I use the Topcase bag daily to carry, secure and keep dry all the riding gear used at work, while the two larger bags are continually cycled between motorcycles, functioning as the primary bag or augmenting panniers or top-cases. With the straps mounted on a motorcycle it takes seconds to snap the bag in place and tighten it down.
As Glenn succinctly stated, “A good dry bag isn’t cheap” and while there may be some exceptions to the rule, it is a good guideline, for the reason stated. The BMW Adventure dry bags are a perfect example of this; they aren’t cheap, but then neither are some competitive products and against one or two of them the BMW bags are actually more cost effective.
From “M.D.” (February 2012): “I can attest to the comments of “J” (below) that for a plainer look to avoid feeling like a riding billboard, the Ortlieb bags are super. They come in yellow (not sure if it’s hi-viz) and black.
I wouldn’t be the least bit surprised if it were found they manufactured the BMW bags.
I’ve also picked up some of their dri-bags at REI for camping, and they work just as well. I did purchase the BMW tail bag for my RT (not the ones reviewed here, but the same materials), and it’s so much easier to mount/unmount and carry that I rarely bother with the hard case at all.
That was a bargain compared to other BMW-branded gear at $170; buying at a New Hampshire dealer also saves the sales tax. Regarding the branding — I’d probably go for the “GS” bag if it didn’t have it in huge red letters. But it does, so I won’t.”
From “D.S.C.” (January 2012): “They look to be of good build quality with all the bells and whistles we have come to expect from BMW but I wonder how long they can keep over branding their products until most riders are turned off by the “Costume” that we BMW riders are forced to accept if we want some good quality BMW gear.
I am in the marketing business and it seems like they might be alienating their audience with these kind of things — they are me.
You don’t see a BMW car guy walking around with BMW pants, jacket with huge logo or BMW luggage written in big red letters.

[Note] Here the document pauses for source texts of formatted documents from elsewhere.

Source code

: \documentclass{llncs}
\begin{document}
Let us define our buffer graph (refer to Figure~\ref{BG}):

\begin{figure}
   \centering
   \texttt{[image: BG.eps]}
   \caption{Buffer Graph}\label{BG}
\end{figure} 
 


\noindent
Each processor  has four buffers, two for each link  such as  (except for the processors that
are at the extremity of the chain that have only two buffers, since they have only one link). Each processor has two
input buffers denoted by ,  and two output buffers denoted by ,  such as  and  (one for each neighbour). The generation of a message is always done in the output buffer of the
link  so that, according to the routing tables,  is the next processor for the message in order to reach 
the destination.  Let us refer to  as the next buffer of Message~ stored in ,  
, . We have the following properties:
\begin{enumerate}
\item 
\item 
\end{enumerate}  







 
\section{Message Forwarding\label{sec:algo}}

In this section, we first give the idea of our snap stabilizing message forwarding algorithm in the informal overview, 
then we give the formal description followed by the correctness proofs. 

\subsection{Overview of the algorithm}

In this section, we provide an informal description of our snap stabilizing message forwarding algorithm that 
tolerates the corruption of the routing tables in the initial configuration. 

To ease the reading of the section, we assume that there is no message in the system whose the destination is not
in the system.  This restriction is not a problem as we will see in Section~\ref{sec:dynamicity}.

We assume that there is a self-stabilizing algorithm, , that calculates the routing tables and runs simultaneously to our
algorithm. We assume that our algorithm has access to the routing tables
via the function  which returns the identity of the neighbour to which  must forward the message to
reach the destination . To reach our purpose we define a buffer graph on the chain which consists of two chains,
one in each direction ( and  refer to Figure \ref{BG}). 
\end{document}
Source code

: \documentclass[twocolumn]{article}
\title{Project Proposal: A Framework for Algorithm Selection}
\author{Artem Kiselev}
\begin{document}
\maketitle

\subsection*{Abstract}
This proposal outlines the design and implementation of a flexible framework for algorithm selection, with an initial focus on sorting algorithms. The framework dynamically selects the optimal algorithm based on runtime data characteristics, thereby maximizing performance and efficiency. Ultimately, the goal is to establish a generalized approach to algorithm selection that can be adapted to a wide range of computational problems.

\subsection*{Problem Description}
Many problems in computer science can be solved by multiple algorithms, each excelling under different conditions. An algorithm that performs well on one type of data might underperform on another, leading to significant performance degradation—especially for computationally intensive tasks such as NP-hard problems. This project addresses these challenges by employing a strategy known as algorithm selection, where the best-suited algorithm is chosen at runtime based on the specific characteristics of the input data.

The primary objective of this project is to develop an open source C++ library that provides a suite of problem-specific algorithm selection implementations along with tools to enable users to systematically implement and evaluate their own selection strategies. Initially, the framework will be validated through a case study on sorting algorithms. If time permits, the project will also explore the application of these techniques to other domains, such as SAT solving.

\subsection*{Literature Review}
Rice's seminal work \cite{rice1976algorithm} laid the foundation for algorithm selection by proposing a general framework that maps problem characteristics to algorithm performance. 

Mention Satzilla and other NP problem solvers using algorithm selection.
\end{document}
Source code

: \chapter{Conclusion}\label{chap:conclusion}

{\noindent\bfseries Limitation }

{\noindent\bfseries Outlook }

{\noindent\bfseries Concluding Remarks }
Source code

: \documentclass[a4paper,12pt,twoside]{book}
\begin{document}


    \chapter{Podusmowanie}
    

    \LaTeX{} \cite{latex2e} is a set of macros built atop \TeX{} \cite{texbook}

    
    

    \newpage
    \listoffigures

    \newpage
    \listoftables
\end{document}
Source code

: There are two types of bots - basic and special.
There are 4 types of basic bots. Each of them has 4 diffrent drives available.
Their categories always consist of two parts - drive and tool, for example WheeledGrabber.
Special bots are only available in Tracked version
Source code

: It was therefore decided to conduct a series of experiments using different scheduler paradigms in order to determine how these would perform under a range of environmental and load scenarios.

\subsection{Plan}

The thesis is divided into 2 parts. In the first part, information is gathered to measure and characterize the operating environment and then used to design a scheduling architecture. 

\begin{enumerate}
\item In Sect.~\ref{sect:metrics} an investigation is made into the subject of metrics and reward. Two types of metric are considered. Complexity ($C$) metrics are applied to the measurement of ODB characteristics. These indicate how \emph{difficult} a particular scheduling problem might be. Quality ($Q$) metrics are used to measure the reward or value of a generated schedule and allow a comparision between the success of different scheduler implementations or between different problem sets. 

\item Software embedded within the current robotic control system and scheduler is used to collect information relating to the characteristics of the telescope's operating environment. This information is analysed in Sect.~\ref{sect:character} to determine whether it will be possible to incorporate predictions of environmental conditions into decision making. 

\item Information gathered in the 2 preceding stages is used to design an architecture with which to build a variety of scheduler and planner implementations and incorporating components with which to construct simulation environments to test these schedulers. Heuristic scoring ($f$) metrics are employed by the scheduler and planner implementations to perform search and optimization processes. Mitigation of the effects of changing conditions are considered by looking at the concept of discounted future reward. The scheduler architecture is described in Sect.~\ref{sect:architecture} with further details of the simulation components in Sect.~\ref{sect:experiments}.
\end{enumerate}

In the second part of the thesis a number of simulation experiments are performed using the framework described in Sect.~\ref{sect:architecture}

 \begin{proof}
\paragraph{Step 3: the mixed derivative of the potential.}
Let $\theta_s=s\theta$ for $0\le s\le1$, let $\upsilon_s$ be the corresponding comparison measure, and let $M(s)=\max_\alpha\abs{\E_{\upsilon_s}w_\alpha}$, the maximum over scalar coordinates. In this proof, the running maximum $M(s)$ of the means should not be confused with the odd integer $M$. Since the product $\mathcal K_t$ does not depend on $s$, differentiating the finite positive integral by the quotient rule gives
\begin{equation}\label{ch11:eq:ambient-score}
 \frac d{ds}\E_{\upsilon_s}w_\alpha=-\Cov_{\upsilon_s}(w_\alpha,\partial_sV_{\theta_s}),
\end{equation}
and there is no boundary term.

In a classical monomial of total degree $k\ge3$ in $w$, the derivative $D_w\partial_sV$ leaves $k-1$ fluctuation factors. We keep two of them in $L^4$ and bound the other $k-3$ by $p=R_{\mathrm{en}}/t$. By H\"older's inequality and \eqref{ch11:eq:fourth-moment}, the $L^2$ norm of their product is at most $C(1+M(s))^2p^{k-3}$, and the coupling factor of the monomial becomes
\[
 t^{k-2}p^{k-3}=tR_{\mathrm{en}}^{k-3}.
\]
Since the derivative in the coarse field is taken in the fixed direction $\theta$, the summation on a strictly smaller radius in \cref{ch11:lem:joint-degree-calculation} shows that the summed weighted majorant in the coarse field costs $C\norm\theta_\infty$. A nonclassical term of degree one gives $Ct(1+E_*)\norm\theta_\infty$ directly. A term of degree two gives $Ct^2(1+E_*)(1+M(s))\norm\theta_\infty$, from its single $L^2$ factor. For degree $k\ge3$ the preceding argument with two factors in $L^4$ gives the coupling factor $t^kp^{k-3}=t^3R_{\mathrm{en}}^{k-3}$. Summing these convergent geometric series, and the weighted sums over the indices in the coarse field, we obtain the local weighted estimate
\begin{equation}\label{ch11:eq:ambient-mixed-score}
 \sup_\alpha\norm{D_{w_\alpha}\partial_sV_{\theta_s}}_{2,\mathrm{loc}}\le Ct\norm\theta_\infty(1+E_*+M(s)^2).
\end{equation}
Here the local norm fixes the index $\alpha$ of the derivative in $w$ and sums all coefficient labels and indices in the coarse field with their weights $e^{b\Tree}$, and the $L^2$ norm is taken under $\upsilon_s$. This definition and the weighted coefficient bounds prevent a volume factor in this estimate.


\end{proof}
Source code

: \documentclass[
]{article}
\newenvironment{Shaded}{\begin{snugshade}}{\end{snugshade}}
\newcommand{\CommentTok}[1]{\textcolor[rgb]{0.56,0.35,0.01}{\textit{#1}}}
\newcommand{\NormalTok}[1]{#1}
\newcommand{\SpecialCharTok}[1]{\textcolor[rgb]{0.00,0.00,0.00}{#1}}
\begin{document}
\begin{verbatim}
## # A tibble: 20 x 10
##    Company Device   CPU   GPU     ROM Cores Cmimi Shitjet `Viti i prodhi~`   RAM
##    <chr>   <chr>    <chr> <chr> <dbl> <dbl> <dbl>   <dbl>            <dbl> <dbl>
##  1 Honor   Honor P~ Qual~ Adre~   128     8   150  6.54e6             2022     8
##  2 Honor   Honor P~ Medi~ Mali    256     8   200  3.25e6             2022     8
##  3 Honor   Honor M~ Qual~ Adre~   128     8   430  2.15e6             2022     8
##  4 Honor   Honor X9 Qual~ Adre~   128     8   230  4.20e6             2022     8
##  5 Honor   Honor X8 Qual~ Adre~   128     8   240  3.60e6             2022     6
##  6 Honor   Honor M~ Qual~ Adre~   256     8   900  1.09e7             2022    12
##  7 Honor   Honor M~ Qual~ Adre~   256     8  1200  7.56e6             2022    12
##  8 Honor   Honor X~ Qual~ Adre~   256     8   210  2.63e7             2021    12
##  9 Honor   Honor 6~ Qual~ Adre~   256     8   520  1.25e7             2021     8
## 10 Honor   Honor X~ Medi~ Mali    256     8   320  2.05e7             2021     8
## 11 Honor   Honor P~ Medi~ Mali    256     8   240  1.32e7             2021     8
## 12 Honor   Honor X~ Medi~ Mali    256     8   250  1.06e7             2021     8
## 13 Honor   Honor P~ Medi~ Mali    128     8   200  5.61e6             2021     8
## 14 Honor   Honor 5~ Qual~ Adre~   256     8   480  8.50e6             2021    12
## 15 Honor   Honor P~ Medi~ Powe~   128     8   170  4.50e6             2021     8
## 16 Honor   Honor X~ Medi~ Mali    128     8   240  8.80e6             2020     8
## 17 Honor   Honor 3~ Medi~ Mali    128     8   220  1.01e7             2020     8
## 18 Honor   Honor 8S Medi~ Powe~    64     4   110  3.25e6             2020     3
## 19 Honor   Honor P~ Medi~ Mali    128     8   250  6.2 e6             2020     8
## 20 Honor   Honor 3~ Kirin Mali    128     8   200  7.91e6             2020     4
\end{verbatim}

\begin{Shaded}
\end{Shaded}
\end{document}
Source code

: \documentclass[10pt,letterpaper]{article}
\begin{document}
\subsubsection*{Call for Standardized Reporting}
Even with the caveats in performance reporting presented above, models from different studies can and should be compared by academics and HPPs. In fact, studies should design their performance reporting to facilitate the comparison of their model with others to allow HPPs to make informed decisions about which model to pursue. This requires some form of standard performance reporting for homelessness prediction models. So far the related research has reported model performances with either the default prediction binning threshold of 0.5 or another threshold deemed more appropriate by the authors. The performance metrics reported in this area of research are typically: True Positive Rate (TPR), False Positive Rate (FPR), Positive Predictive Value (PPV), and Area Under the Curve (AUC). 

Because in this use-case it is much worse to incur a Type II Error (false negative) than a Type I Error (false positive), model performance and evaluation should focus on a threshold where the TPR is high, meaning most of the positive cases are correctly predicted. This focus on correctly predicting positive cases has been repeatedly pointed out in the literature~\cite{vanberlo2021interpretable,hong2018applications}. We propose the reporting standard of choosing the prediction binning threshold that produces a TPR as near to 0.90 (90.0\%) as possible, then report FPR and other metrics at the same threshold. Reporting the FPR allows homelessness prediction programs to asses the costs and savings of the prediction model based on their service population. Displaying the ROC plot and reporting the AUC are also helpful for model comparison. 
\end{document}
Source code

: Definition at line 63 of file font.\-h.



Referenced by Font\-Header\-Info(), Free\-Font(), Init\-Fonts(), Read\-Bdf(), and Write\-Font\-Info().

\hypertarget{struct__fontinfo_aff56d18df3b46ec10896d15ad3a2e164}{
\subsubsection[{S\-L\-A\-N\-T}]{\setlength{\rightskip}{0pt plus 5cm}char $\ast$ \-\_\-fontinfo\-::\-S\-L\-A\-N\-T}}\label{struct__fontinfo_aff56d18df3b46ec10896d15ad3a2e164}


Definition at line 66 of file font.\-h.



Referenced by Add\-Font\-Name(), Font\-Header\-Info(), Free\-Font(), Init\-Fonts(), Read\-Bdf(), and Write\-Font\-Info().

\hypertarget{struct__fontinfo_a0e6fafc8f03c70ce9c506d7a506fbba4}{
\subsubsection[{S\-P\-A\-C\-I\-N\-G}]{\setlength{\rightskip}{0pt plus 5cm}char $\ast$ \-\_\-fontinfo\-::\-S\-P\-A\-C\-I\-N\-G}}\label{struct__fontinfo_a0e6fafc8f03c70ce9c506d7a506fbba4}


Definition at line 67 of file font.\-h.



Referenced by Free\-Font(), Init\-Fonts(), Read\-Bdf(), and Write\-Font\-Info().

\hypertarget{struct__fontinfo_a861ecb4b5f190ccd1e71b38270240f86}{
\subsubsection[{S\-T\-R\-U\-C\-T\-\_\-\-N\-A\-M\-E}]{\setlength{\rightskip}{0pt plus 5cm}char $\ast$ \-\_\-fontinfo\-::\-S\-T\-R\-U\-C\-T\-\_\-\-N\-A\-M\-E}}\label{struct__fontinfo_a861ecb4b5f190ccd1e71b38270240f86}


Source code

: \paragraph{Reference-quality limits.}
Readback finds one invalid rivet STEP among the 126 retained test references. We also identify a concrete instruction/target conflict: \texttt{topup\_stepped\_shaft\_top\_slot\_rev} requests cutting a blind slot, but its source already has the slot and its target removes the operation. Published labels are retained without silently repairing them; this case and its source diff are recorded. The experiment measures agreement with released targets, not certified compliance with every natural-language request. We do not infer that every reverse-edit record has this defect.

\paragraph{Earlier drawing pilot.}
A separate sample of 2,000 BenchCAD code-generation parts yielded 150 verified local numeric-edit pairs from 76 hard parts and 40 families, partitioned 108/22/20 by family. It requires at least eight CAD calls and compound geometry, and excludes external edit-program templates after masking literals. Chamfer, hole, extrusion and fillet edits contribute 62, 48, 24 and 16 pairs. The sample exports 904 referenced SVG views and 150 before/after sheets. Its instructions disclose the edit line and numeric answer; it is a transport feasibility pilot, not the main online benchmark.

Its disappointing as the gear is pretty darn good and industry leading.
Don’t make me look like a chump by plastering a billboard on everything that you sell. These bags are a very good (or should I say poor) example of how to make us all look like geeks.
I like their products – In fact many of their suits are some of the best – notwithstanding the new Rally suit I have that leaks… 😉
However, they seem to be getting more and more overzealous about branding and given I have been creating brands for 20 something years now think they might have stretched it a bit much…
When I saw the bags and the huge red logo my first thought was “If I saw a guy riding an adventure with a BMW suit on and those bags, I would think geek…not rugged technical quality or Adventure”.
And I have a BMW suit and an Adventure, so I am not too far off am I?
One never ever wants to forget the core values of their brand. Even though we might be weekend adventurers that feel more comfortable in a set of loafers than sitting on top of Mt Rainer, we still want to think that is who we are when we hop on for a ride to the Starbucks.
By the way, awesome site and have been visiting almost daily for years now – keep up the good work.”
From “J” (January 2012): “Take a look at this (similar) bag at Louis (Europe). I have one of those in grey (now discounted, still in black) and I am very happy with it. Waterproof and under 20€.
I don’t know if they serve to where you live (ok if you live in New Zealand or Niger but not to USA or Canada??) And the rest of products of Ortlieb seems very good also.
I would say that the “sponsored” (BMW bag) is also made by them, or the design is very close to the “Rack-Pack” one.”